WHAT TO DO: Set down exactly, from the records below, the line with "développement d'une application" through the line with "données, améliorant ainsi", and nothing else.

*** Opening DATA SUPPLIED ***

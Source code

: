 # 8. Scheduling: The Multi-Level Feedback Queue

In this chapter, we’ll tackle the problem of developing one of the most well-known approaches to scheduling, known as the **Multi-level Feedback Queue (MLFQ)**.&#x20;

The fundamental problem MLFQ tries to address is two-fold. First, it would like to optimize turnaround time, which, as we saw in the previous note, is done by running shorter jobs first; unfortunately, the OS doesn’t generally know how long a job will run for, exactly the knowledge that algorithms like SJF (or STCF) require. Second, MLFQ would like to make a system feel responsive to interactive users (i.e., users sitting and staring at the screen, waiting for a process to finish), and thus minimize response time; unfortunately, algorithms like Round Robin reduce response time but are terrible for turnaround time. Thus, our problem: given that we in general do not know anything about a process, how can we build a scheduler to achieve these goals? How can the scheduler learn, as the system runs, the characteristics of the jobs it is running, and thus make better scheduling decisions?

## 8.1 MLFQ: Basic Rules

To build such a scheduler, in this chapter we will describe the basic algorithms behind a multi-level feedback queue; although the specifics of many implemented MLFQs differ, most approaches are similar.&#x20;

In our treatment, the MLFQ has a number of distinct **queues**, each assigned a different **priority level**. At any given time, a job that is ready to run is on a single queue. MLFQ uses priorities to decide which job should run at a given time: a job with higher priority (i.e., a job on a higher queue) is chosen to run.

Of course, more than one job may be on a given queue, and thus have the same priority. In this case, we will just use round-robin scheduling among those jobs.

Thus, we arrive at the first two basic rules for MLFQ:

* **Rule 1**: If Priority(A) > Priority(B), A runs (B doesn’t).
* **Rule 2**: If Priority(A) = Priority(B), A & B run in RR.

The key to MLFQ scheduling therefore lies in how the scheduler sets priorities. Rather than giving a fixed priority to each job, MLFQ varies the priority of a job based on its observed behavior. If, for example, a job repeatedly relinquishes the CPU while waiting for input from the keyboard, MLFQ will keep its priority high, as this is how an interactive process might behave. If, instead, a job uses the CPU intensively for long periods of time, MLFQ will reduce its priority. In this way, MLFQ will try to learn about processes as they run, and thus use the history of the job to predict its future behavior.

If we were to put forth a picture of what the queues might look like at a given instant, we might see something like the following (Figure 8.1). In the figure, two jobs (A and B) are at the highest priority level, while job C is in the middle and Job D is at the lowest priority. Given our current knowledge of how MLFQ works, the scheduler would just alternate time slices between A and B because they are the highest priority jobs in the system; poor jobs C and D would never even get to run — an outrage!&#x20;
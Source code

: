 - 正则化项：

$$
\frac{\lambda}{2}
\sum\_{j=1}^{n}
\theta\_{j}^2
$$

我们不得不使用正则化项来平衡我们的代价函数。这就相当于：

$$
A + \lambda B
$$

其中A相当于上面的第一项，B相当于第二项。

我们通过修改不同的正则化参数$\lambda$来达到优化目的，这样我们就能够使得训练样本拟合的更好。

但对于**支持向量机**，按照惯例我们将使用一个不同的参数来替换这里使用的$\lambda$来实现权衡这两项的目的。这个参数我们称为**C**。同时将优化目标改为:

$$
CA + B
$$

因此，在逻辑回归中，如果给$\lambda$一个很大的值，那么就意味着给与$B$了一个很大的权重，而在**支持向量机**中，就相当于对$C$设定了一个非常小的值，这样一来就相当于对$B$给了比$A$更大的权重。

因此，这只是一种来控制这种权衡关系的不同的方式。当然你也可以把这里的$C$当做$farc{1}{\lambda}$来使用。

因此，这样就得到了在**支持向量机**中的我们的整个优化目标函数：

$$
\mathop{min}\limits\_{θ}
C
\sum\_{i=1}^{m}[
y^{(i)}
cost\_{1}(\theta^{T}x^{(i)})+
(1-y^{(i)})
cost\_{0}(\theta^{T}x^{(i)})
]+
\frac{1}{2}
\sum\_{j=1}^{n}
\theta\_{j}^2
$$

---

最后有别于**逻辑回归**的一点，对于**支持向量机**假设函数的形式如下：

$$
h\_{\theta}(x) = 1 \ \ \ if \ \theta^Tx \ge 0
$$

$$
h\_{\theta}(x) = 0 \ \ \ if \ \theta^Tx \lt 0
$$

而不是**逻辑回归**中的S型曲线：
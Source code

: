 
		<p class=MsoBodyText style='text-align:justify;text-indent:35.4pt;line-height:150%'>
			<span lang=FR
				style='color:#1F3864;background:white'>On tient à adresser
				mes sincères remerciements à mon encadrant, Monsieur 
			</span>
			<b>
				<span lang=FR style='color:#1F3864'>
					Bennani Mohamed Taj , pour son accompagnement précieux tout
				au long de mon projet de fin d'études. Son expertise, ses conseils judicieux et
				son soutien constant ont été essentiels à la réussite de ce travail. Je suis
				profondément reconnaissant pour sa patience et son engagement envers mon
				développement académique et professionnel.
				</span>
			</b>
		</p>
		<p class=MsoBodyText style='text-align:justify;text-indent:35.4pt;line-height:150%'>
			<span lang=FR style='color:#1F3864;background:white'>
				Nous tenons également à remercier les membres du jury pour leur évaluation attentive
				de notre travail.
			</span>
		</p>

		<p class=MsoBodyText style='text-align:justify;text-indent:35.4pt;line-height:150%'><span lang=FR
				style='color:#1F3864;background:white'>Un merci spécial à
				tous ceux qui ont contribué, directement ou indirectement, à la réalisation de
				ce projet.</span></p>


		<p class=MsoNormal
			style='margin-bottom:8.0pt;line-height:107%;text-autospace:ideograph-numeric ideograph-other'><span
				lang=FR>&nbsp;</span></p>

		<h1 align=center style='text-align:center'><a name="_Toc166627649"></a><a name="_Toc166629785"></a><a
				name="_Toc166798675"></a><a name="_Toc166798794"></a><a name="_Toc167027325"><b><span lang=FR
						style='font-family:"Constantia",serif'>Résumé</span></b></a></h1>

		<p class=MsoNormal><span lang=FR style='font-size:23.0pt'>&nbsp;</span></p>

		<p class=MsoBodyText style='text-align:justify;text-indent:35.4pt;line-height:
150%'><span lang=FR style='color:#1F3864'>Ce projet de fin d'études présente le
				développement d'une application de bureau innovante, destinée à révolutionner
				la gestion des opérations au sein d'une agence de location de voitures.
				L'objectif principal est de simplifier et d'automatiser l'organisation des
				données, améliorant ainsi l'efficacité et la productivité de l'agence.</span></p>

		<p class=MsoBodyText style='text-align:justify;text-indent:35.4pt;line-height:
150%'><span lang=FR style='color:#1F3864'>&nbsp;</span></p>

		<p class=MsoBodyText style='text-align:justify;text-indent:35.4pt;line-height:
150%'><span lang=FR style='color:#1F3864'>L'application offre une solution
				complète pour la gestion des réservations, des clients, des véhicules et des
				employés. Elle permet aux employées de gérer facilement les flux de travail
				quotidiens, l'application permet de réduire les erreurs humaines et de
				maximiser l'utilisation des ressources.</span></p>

*** Closing DATA SUPPLIED ***

RESPONSE:
				développement d'une application de bureau innovante, destinée à révolutionner
				la gestion des opérations au sein d'une agence de location de voitures.
				L'objectif principal est de simplifier et d'automatiser l'organisation des
				données, améliorant ainsi l'efficacité et la productivité de l'agence.</span></p>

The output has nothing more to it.